In addressing this question of who should shoulder the burden of a special needs child’s education during appeal, the Third Circuit Court of Appeals explained:
We are not insensitive to the financial burden our decision will impose on school districts, … or the seeming incongruity of the ultimately prevailing party having to pay for a now-rejected placement. Despite two judicial determinations that Ridley did not deny E.R. a FAPE [free and appropriate public education], the school district will be assessed the cost of her private school education for a substantial period of time. It is impossible, however, to protect a child’s educational status quo without sometimes taxing school districts for private education costs that ultimately will be deemed unnecessary by a court. We see this not as “an absurd result”,… but as an unavoidable consequence of the balance Congress struck to ensure stability for a vulnerable group of children.
This ruling removes the uncertainty that was faced by many special needs students – not just those like Emily placed in private schools by their parents, but also the more typical situation of children challenging their school’s efforts to reduce or eliminate programs and special education services they had been receiving in their regular public school and in charter schools.

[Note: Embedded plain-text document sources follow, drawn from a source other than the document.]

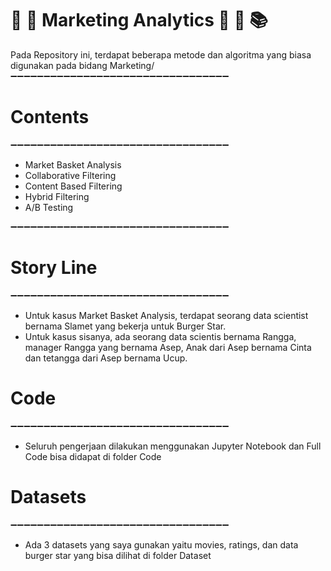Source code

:# 🎈 🎉 Marketing Analytics 🎊 🎈 📚 

Pada Repository ini, terdapat beberapa metode dan algoritma yang biasa digunakan pada bidang Marketing/
➖➖➖➖➖➖➖➖➖➖➖➖➖➖➖➖➖➖➖➖➖➖➖➖➖➖➖➖➖➖➖➖➖  

# Contents
➖➖➖➖➖➖➖➖➖➖➖➖➖➖➖➖➖➖➖➖➖➖➖➖➖➖➖➖➖➖➖➖➖  

- Market Basket Analysis 
- Collaborative Filtering 
- Content Based Filtering 
- Hybrid Filtering 
- A/B Testing 	

➖➖➖➖➖➖➖➖➖➖➖➖➖➖➖➖➖➖➖➖➖➖➖➖➖➖➖➖➖➖➖➖➖

# Story Line
➖➖➖➖➖➖➖➖➖➖➖➖➖➖➖➖➖➖➖➖➖➖➖➖➖➖➖➖➖➖➖➖➖

- Untuk kasus Market Basket Analysis, terdapat seorang data scientist bernama Slamet yang bekerja untuk Burger Star.
- Untuk kasus sisanya, ada seorang data scientis bernama Rangga, manager Rangga yang bernama Asep, Anak dari Asep bernama Cinta dan tetangga dari Asep bernama Ucup.

# Code
➖➖➖➖➖➖➖➖➖➖➖➖➖➖➖➖➖➖➖➖➖➖➖➖➖➖➖➖➖➖➖➖➖

- Seluruh pengerjaan dilakukan menggunakan Jupyter Notebook dan Full Code bisa didapat di folder Code

# Datasets
➖➖➖➖➖➖➖➖➖➖➖➖➖➖➖➖➖➖➖➖➖➖➖➖➖➖➖➖➖➖➖➖➖

- Ada 3 datasets yang saya gunakan yaitu movies, ratings, dan data burger star yang bisa dilihat di folder Dataset
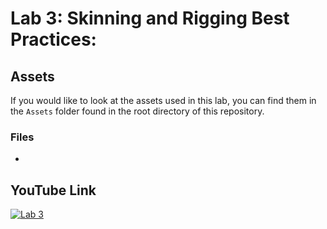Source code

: ﻿# Lab 3: Skinning and Rigging Best Practices:

## Assets
If you would like to look at the assets used in this lab, you can find them in the `Assets` folder found in the root directory of this repository.
### Files
- [](../Assets)

## YouTube Link
[![Lab 3]()]()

The denial of certiorari by the Supreme Court assures this continuity for children in the Third and Ninth Circuits. Without reading too much into the denial of certiorari, in light of the issues raised in the briefing, the decision to let the Third Circuit’s ruling stand may provide support for those arguing in other court’s across the country that stay-put continues on appeal.
Alan is pleased to have played a role in bringing clarity to this important area of special education law.
In addition to Professor Brian Wolfman, a brilliant, knowledgeable and tireless Supreme Court advocate, Alan also express heartfelt thanks to Georgetown Law students Jessica Westerman and Bradley Girard, and Stanford Law Supreme Court Clinic students Michael Mestitz and Stephany Reaves.